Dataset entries
________________

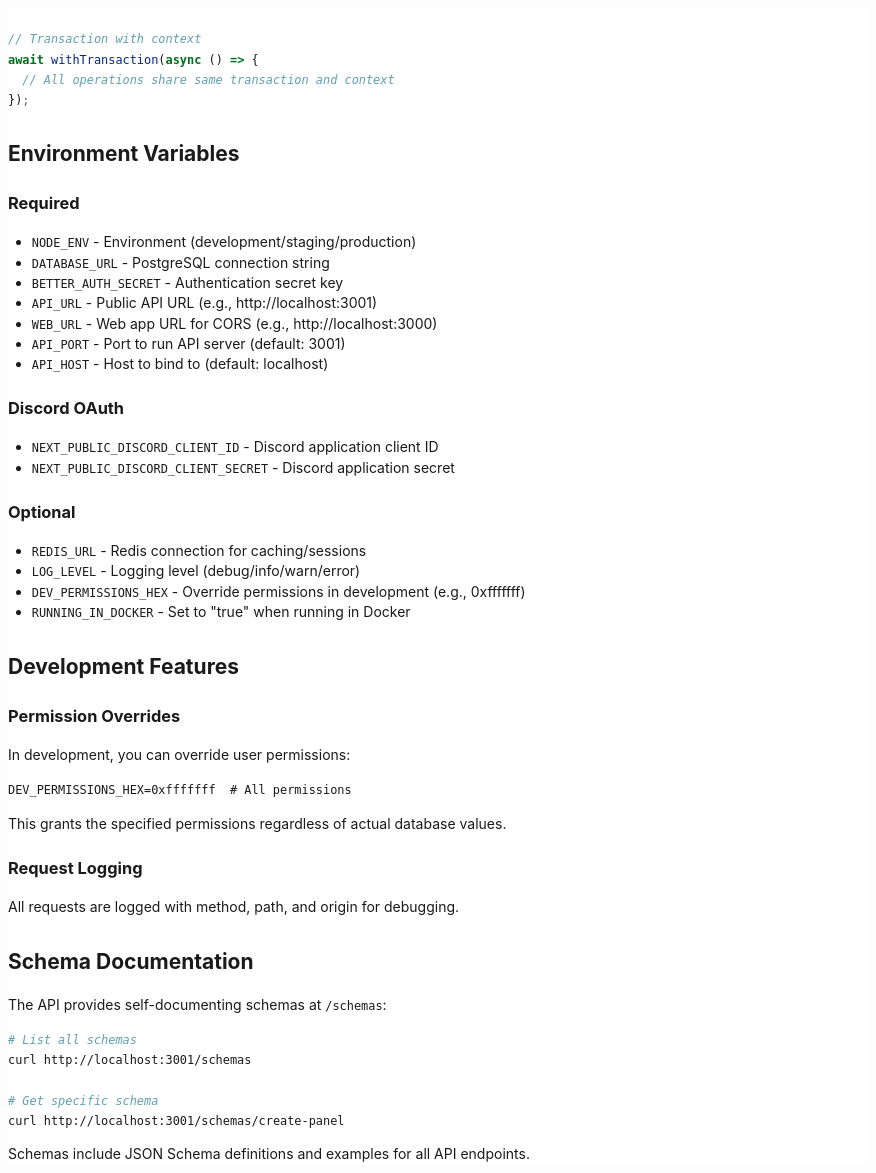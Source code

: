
 ```typescript

// Transaction with context
await withTransaction(async () => {
  // All operations share same transaction and context
});
```

## Environment Variables

### Required

- `NODE_ENV` - Environment (development/staging/production)
- `DATABASE_URL` - PostgreSQL connection string
- `BETTER_AUTH_SECRET` - Authentication secret key
- `API_URL` - Public API URL (e.g., http://localhost:3001)
- `WEB_URL` - Web app URL for CORS (e.g., http://localhost:3000)
- `API_PORT` - Port to run API server (default: 3001)
- `API_HOST` - Host to bind to (default: localhost)

### Discord OAuth

- `NEXT_PUBLIC_DISCORD_CLIENT_ID` - Discord application client ID
- `NEXT_PUBLIC_DISCORD_CLIENT_SECRET` - Discord application secret

### Optional

- `REDIS_URL` - Redis connection for caching/sessions
- `LOG_LEVEL` - Logging level (debug/info/warn/error)
- `DEV_PERMISSIONS_HEX` - Override permissions in development (e.g., 0xfffffff)
- `RUNNING_IN_DOCKER` - Set to "true" when running in Docker

## Development Features

### Permission Overrides

In development, you can override user permissions:

```env
DEV_PERMISSIONS_HEX=0xfffffff  # All permissions
```

This grants the specified permissions regardless of actual database values.

### Request Logging

All requests are logged with method, path, and origin for debugging.

## Schema Documentation

The API provides self-documenting schemas at `/schemas`:

```bash
# List all schemas
curl http://localhost:3001/schemas

# Get specific schema
curl http://localhost:3001/schemas/create-panel
```

Schemas include JSON Schema definitions and examples for all API endpoints.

________________

## GOAL OF THE EXERCISE
The entries above hold a line with "### Required" and a later line with "### Permission Overrides". Write out exactly those lines and all lines between, nothing more.

## ANSWER
### Required

- `NODE_ENV` - Environment (development/staging/production)
- `DATABASE_URL` - PostgreSQL connection string
- `BETTER_AUTH_SECRET` - Authentication secret key
- `API_URL` - Public API URL (e.g., http://localhost:3001)
- `WEB_URL` - Web app URL for CORS (e.g., http://localhost:3000)
- `API_PORT` - Port to run API server (default: 3001)
- `API_HOST` - Host to bind to (default: localhost)

### Discord OAuth

- `NEXT_PUBLIC_DISCORD_CLIENT_ID` - Discord application client ID
- `NEXT_PUBLIC_DISCORD_CLIENT_SECRET` - Discord application secret

### Optional

- `REDIS_URL` - Redis connection for caching/sessions
- `LOG_LEVEL` - Logging level (debug/info/warn/error)
- `DEV_PERMISSIONS_HEX` - Override permissions in development (e.g., 0xfffffff)
- `RUNNING_IN_DOCKER` - Set to "true" when running in Docker

## Development Features

### Permission Overrides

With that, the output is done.